[Plain-text document sources]
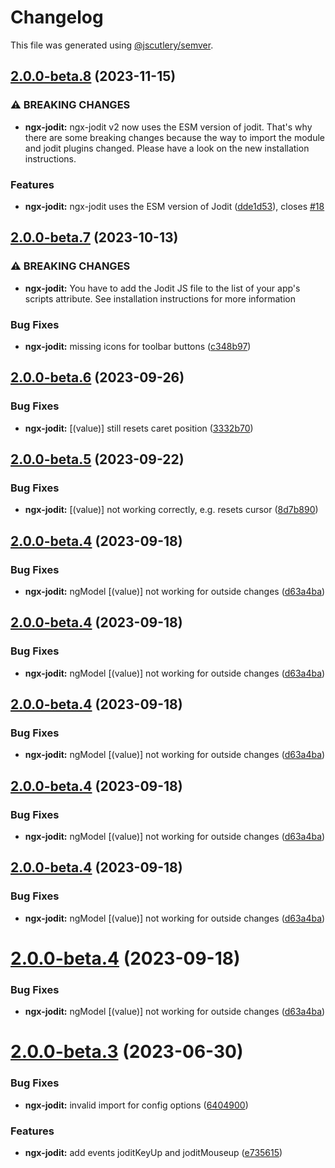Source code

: # Changelog

This file was generated using [@jscutlery/semver](https://github.com/jscutlery/semver).

## [2.0.0-beta.8](https://github.com/julianpoemp/ngx-jodit/compare/ngx-jodit-2.0.0-beta.7...ngx-jodit-2.0.0-beta.8) (2023-11-15)


### ⚠ BREAKING CHANGES

* **ngx-jodit:** ngx-jodit v2 now uses the ESM version of jodit. That's
why there are some breaking changes because the way to import the module
and jodit plugins changed. Please have a look on the new installation
instructions.

### Features

* **ngx-jodit:** ngx-jodit uses the ESM version of Jodit ([dde1d53](https://github.com/julianpoemp/ngx-jodit/commit/dde1d5359b7f0265dcbe200452897b30bcd4a04a)), closes [#18](https://github.com/julianpoemp/ngx-jodit/issues/18)

## [2.0.0-beta.7](https://github.com/julianpoemp/ngx-jodit/compare/ngx-jodit-2.0.0-beta.6...ngx-jodit-2.0.0-beta.7) (2023-10-13)


### ⚠ BREAKING CHANGES

* **ngx-jodit:** You have to add the Jodit JS file to the list of your
app's scripts attribute. See installation instructions for more
information

### Bug Fixes

* **ngx-jodit:** missing icons for toolbar buttons ([c348b97](https://github.com/julianpoemp/ngx-jodit/commit/c348b97076f3bf80b1e3bff2035372b6650006a8))

## [2.0.0-beta.6](https://github.com/julianpoemp/ngx-jodit/compare/ngx-jodit-2.0.0-beta.5...ngx-jodit-2.0.0-beta.6) (2023-09-26)


### Bug Fixes

* **ngx-jodit:** [(value)] still resets caret position ([3332b70](https://github.com/julianpoemp/ngx-jodit/commit/3332b70410c59d6621b048c039ea5ebf414ed73c))

## [2.0.0-beta.5](https://github.com/julianpoemp/ngx-jodit/compare/ngx-jodit-2.0.0-beta.4...ngx-jodit-2.0.0-beta.5) (2023-09-22)


### Bug Fixes

* **ngx-jodit:** [(value)] not working correctly, e.g. resets cursor ([8d7b890](https://github.com/julianpoemp/ngx-jodit/commit/8d7b890c997532e13918b59951a88831b9de539a))

## [2.0.0-beta.4](https://github.com/julianpoemp/ngx-jodit/compare/ngx-jodit-2.0.0-beta.3...ngx-jodit-2.0.0-beta.4) (2023-09-18)


### Bug Fixes

* **ngx-jodit:** ngModel [(value)] not working for outside changes ([d63a4ba](https://github.com/julianpoemp/ngx-jodit/commit/d63a4bac411761399064e925f4dfbc0fbb01064b))

## [2.0.0-beta.4](https://github.com/julianpoemp/ngx-jodit/compare/ngx-jodit-2.0.0-beta.3...ngx-jodit-2.0.0-beta.4) (2023-09-18)


### Bug Fixes

* **ngx-jodit:** ngModel [(value)] not working for outside changes ([d63a4ba](https://github.com/julianpoemp/ngx-jodit/commit/d63a4bac411761399064e925f4dfbc0fbb01064b))

## [2.0.0-beta.4](https://github.com/julianpoemp/ngx-jodit/compare/ngx-jodit-2.0.0-beta.3...ngx-jodit-2.0.0-beta.4) (2023-09-18)


### Bug Fixes

* **ngx-jodit:** ngModel [(value)] not working for outside changes ([d63a4ba](https://github.com/julianpoemp/ngx-jodit/commit/d63a4bac411761399064e925f4dfbc0fbb01064b))

## [2.0.0-beta.4](https://github.com/julianpoemp/ngx-jodit/compare/ngx-jodit-2.0.0-beta.3...ngx-jodit-2.0.0-beta.4) (2023-09-18)


### Bug Fixes

* **ngx-jodit:** ngModel [(value)] not working for outside changes ([d63a4ba](https://github.com/julianpoemp/ngx-jodit/commit/d63a4bac411761399064e925f4dfbc0fbb01064b))

## [2.0.0-beta.4](https://github.com/julianpoemp/ngx-jodit/compare/ngx-jodit-2.0.0-beta.3...ngx-jodit-2.0.0-beta.4) (2023-09-18)


### Bug Fixes

* **ngx-jodit:** ngModel [(value)] not working for outside changes ([d63a4ba](https://github.com/julianpoemp/ngx-jodit/commit/d63a4bac411761399064e925f4dfbc0fbb01064b))

# [2.0.0-beta.4](https://github.com/julianpoemp/ngx-jodit/compare/ngx-jodit-2.0.0-beta.3...ngx-jodit-2.0.0-beta.4) (2023-09-18)


### Bug Fixes

* **ngx-jodit:** ngModel [(value)] not working for outside changes ([d63a4ba](https://github.com/julianpoemp/ngx-jodit/commit/d63a4bac411761399064e925f4dfbc0fbb01064b))



# [2.0.0-beta.3](https://github.com/julianpoemp/ngx-jodit/compare/ngx-jodit-2.0.0-beta.2...ngx-jodit-2.0.0-beta.3) (2023-06-30)


### Bug Fixes

* **ngx-jodit:** invalid import for config options ([6404900](https://github.com/julianpoemp/ngx-jodit/commit/6404900ae8dc8b2528017a81b28214a0f8d634ba))


### Features

* **ngx-jodit:** add events joditKeyUp and joditMouseup ([e735615](https://github.com/julianpoemp/ngx-jodit/commit/e7356154477e66e0921d886c3a5602ddf83c78b7))
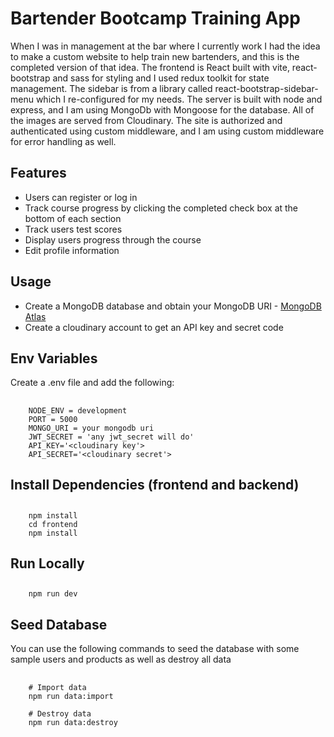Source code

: # Bartender Bootcamp Training App

When I was in management at the bar where I currently work I had the idea to make a custom website to help train new bartenders, and this is the completed version of that idea. The frontend is React built with vite, react-bootstrap and sass for styling and I used redux toolkit for state management. The sidebar is from a library called react-bootstrap-sidebar-menu which I re-configured for my needs. The server is built with node and express, and I am using MongoDb with Mongoose for the database. All of the images are served from Cloudinary. The site is authorized and authenticated using custom middleware, and I am using custom middleware for error handling as well.

## Features

- Users can register or log in
- Track course progress by clicking the completed check box at the bottom of each section
- Track users test scores
- Display users progress through the course
- Edit profile information

## Usage

- Create a MongoDB database and obtain your MongoDB URI - [MongoDB Atlas](https://www.mongodb.com/cloud/atlas/register)
- Create a cloudinary account to get an API key and secret code

## Env Variables

Create a .env file and add the following:

##

        NODE_ENV = development
        PORT = 5000
        MONGO_URI = your mongodb uri
        JWT_SECRET = 'any jwt_secret will do'
        API_KEY='<cloudinary key'>
        API_SECRET='<cloudinary secret'>

## Install Dependencies (frontend and backend)

##

        npm install
        cd frontend
        npm install

## Run Locally

##

        npm run dev

## Seed Database

You can use the following commands to seed the database with some sample users and products as well as destroy all data

##

        # Import data
        npm run data:import

        # Destroy data
        npm run data:destroy
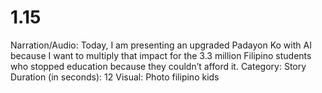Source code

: # 1.15

Narration/Audio: Today, I am presenting an upgraded Padayon Ko with AI because I want to multiply that impact for the 3.3 million Filipino students who stopped education because they couldn’t afford it.
Category: Story
Duration (in seconds): 12
Visual: Photo filipino kids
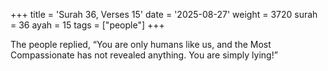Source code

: +++
title = 'Surah 36, Verses 15'
date = '2025-08-27'
weight = 3720
surah = 36
ayah = 15
tags = ["people"]
+++

The people replied, “You are only humans like us, and the Most Compassionate has not revealed anything. You are simply lying!”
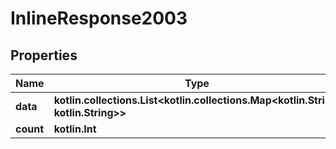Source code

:
# InlineResponse2003

## Properties
Name | Type | Description | Notes
------------ | ------------- | ------------- | -------------
**data** | **kotlin.collections.List&lt;kotlin.collections.Map&lt;kotlin.String, kotlin.String&gt;&gt;** |  |  [optional]
**count** | **kotlin.Int** |  |  [optional]



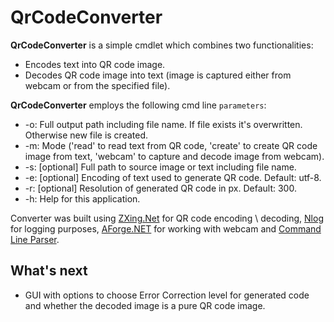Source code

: # QrCodeConverter
**QrCodeConverter** is a simple cmdlet which combines two functionalities: 

* Encodes text into QR code image.
* Decodes QR code image into text (image is captured either from webcam or from the specified file).

**QrCodeConverter** employs  the following cmd line `parameters`:

* -o: Full output path including file name. If file exists it's overwritten. Otherwise new file is created. 
* -m: Mode ('read' to read text from QR code, 'create' to create QR code image from text, 'webcam' to capture and decode image from webcam). 
* -s: [optional] Full path to source image or text including file name. 
* -e: [optional] Encoding of text used to generate QR code. Default: utf-8. 
* -r: [optional] Resolution of generated QR code in px. Default: 300.
* -h: Help for this application. 

Converter was built using [ZXing.Net](http://zxingnet.codeplex.com/) for QR code encoding \ decoding, [Nlog](https://github.com/NLog/NLog) for logging purposes, [AForge.NET](http://www.aforgenet.com/framework) for working with webcam and [Command Line Parser](http://commandline.codeplex.com/). 

## What's next
* GUI with options to choose Error Correction level for generated code and whether the decoded image is a pure QR code image. 
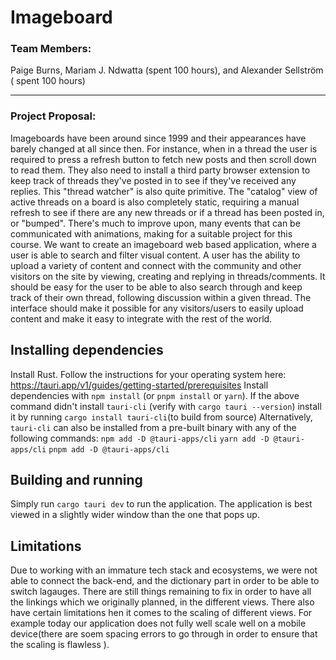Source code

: # Imageboard

<h3>Team Members:</h3> 
Paige Burns, Mariam J. Ndwatta (spent 100 hours), and Alexander Sellström ( spent 100 hours)

----

<h3><b>Project Proposal:</b></h3>

Imageboards have been around since 1999 and their appearances have barely changed at all since then. For instance, when in a thread the user is required to press a refresh button to fetch new posts and then scroll down to read them. They also need to install a third party browser extension to keep track of threads they've posted in to see if they've received any replies. This "thread watcher" is also quite primitive. The "catalog" view of active threads on a board is also completely static, requiring a manual refresh to see if there are any new threads or if a thread has been posted in, or "bumped". There's much to improve upon, many events that can be communicated with animations, making for a suitable project for this course.  We want to create an  imageboard web based application, where a user is able to search and  filter  visual content. A user has the ability to upload a variety of content and connect with the community and other visitors on the site by viewing, creating and  replying in threads/comments. It should be easy for the user to be able to also search through and keep track of their own thread, following discussion within a given thread. The interface should make it possible for any visitors/users to easily upload content and make it easy to integrate with the rest of the world. 

## Installing dependencies

Install Rust. Follow the instructions for your operating system here: https://tauri.app/v1/guides/getting-started/prerequisites
Install dependencies with `npm install` (or `pnpm install` or `yarn`).
If the above command didn't install `tauri-cli` (verify with `cargo tauri --version`) install it by running `cargo install tauri-cli`(to build from source)
Alternatively, `tauri-cli` can also be installed from a pre-built binary with any of the following commands:
    `npm add -D @tauri-apps/cli`
    `yarn add -D @tauri-apps/cli`
    `pnpm add -D @tauri-apps/cli`


## Building and running

Simply run `cargo tauri dev` to run the application. The application is best viewed in a slightly wider window than the one that pops up.


## Limitations

Due to working with an immature tech stack and ecosystems, we were not able to connect the back-end, and the dictionary part in order to be able to switch lagauges.
There are still things remaining to fix in order to have all the linkings which we originally planned, in the different views. 
There also have certain limitations hen it comes to the scaling of different views.
For example today our application does not fully well scale well on a mobile device(there are soem spacing errors to go through in order to ensure that the scaling is flawless ). 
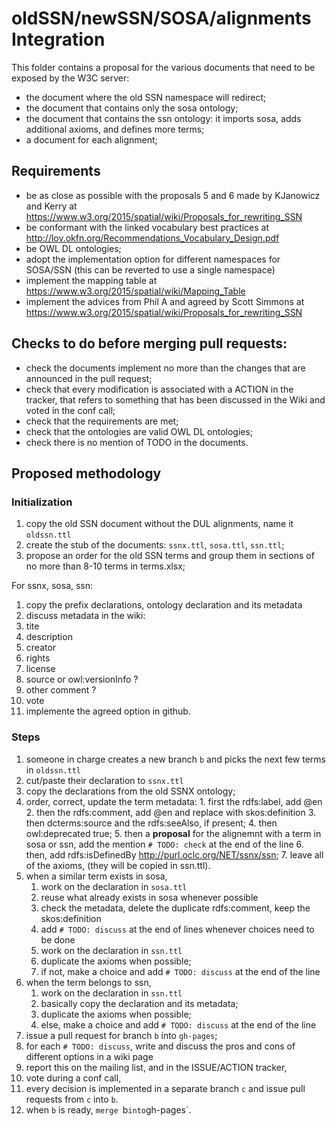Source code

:# oldSSN/newSSN/SOSA/alignments Integration

This folder contains a proposal for the various documents that need to be exposed by the W3C server:
 - the document where the old SSN namespace will redirect;
 - the document that contains only the sosa ontology;
 - the document that contains the ssn ontology: it imports sosa, adds additional axioms, and defines more terms;
 - a document for each alignment;

## Requirements

- be as close as possible with the proposals 5 and 6 made by KJanowicz and Kerry at https://www.w3.org/2015/spatial/wiki/Proposals_for_rewriting_SSN
- be conformant with the linked vocabulary best practices at http://lov.okfn.org/Recommendations_Vocabulary_Design.pdf
- be OWL DL ontologies;
- adopt the implementation option for different namespaces for SOSA/SSN (this can be reverted to use a single namespace)
- implement the mapping table at https://www.w3.org/2015/spatial/wiki/Mapping_Table
- implement the advices from Phil A and agreed by Scott Simmons at https://www.w3.org/2015/spatial/wiki/Proposals_for_rewriting_SSN

## Checks to do before merging pull requests:

- check the documents implement no more than the changes that are announced in the pull request;
- check that every modification is associated with a ACTION in the tracker, that refers to something that has been discussed in the Wiki and voted in the conf call;
- check that the requirements are met;
- check that the ontologies are valid OWL DL ontologies;
- check there is no mention of TODO in the documents.

## Proposed methodology

### Initialization

1. copy the old SSN document without the DUL alignments, name it `oldssn.ttl`
2. create the stub of the documents: `ssnx.ttl`, `sosa.ttl`, `ssn.ttl`;
3. propose an order for the old SSN terms and group them in sections of no more than 8-10 terms in terms.xlsx;

For ssnx, sosa, ssn:

1. copy the prefix declarations, ontology declaration and its metadata
2. discuss metadata in the wiki:
  1. tite
  2. description
  3. creator
  4. rights
  5. license
  6. source or owl:versionInfo ?
  8. other comment ? 
3. vote
4. implemente the agreed option in github.

### Steps

1. someone in charge creates a new branch `b` and picks the next few terms in `oldssn.ttl`
2. cut/paste their declaration to `ssnx.ttl`
  1. copy the declarations from the old SSNX ontology;
  2. order, correct, update the term metadata:
    1. first the rdfs:label, add @en
    2. then the rdfs:comment, add @en and replace with skos:definition
    3. then dcterms:source and the rdfs:seeAlso, if present;
    4. then owl:deprecated true;
    5. then a **proposal** for the alignemnt with a term in sosa or ssn, add the mention `# TODO: check` at the end of the line
    6. then, add rdfs:isDefinedBy <http://purl.oclc.org/NET/ssnx/ssn>;
    7. leave all of the axioms, (they will be copied in ssn.ttl).
  3. when a similar term exists in sosa,
     1. work on the declaration in `sosa.ttl`
       1. reuse what already exists in sosa whenever possible
       2. check the metadata, delete the duplicate rdfs:comment, keep the skos:definition
       3. add `# TODO: discuss` at the end of lines whenever choices need to be done
     2. work on the declaration in `ssn.ttl`
       1. duplicate the axioms when possible;
       2. if not, make a choice and add `# TODO: discuss` at the end of the line
  4. when the term belongs to ssn,
     1. work on the declaration in `ssn.ttl`
       1. basically copy the declaration and its metadata;
       2. duplicate the axioms when possible;
       3. else, make a choice and add `# TODO: discuss` at the end of the line
3. issue a pull request for branch `b` into `gh-pages`;
3. for each  `# TODO: discuss`, write and discuss the pros and cons of different options in a wiki page
4. report this on the mailing list, and in the ISSUE/ACTION tracker,
5. vote during a conf call,
6. every decision is implemented in a separate branch  `c` and issue pull requests from `c` into `b`.
7. when `b` is ready, `merge `b` into `gh-pages`.  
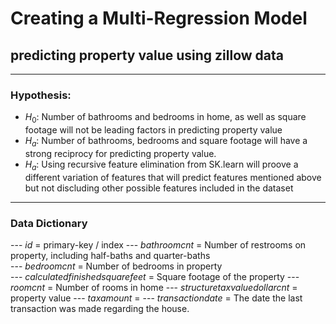 # Creating a Multi-Regression Model 
## predicting property value using zillow data
*************************************************************************
### Hypothesis:
- $H_0$: Number of bathrooms and bedrooms in home, as well as square footage will not be leading factors in predicting property value
- $H_a$: Number of bathrooms, bedrooms and square footage will have a strong reciprocy for predicting property value.
- $H_a$: Using recursive feature elimination from SK.learn will proove a different variation of features that will predict features mentioned above but not discluding other possible features included in the dataset
*************************************************************************
### Data Dictionary
--- *id* = primary-key / index
--- *bathroomcnt* = Number of restrooms on property, including half-baths and quarter-baths                     
--- *bedroomcnt* = Number of bedrooms in property                      
--- *calculatedfinishedsquarefeet* = Square footage of the property
--- *roomcnt* = Number of rooms in home
--- *structuretaxvaluedollarcnt* = property value
--- *taxamount* =
--- *transactiondate* = The date the last transaction was made regarding the house.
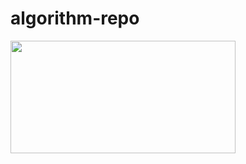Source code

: # algorithm-repo

<a href="https://solved.ac/lacvert0170"><img height="180px" width="360px" src="http://mazassumnida.wtf/api/v2/generate_badge?boj=lacvert0170" /></a>

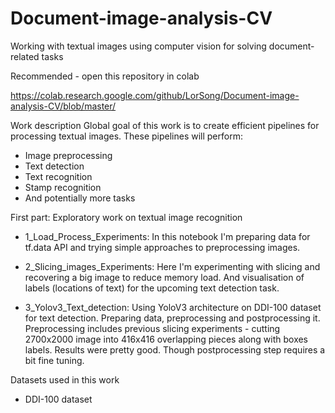 # Document-image-analysis-CV
Working with textual images using computer vision for solving document-related tasks

Recommended - open this repository in colab

https://colab.research.google.com/github/LorSong/Document-image-analysis-CV/blob/master/

Work description
Global goal of this work is to create efficient pipelines for processing textual images. These pipelines will perform:

*   Image preprocessing
*   Text detection
*   Text recognition
*   Stamp recognition
*   And potentially more tasks

First part:
Exploratory work on textual image recognition

  * 1_Load_Process_Experiments: 
    In this notebook I'm preparing data for tf.data API and trying simple approaches to preprocessing images.

  * 2_Slicing_images_Experiments:
    Here I'm experimenting with slicing and recovering a big image to reduce memory load. And visualisation of labels (locations of text) for the upcoming text detection task.
  
  * 3_Yolov3_Text_detection:
    Using YoloV3 architecture on DDI-100 dataset for text detection. Preparing data, preprocessing and postprocessing it.
    Preprocessing includes previous slicing experiments - cutting 2700x2000 image into 416x416 overlapping pieces along with boxes labels.
    Results were pretty good. Though postprocessing step requires a bit fine tuning.
    

Datasets used in this work
* DDI-100 dataset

REQUIREMENT:
Please find all lines of the entries that hold the string "course" and copy them.

ANSWER SPACE:
- Track course progress by clicking the completed check box at the bottom of each section
- Display users progress through the course
Imageboards have been around since 1999 and their appearances have barely changed at all since then. For instance, when in a thread the user is required to press a refresh button to fetch new posts and then scroll down to read them. They also need to install a third party browser extension to keep track of threads they've posted in to see if they've received any replies. This "thread watcher" is also quite primitive. The "catalog" view of active threads on a board is also completely static, requiring a manual refresh to see if there are any new threads or if a thread has been posted in, or "bumped". There's much to improve upon, many events that can be communicated with animations, making for a suitable project for this course.  We want to create an  imageboard web based application, where a user is able to search and  filter  visual content. A user has the ability to upload a variety of content and connect with the community and other visitors on the site by viewing, creating and  replying in threads/comments. It should be easy for the user to be able to also search through and keep track of their own thread, following discussion within a given thread. The interface should make it possible for any visitors/users to easily upload content and make it easy to integrate with the rest of the world. 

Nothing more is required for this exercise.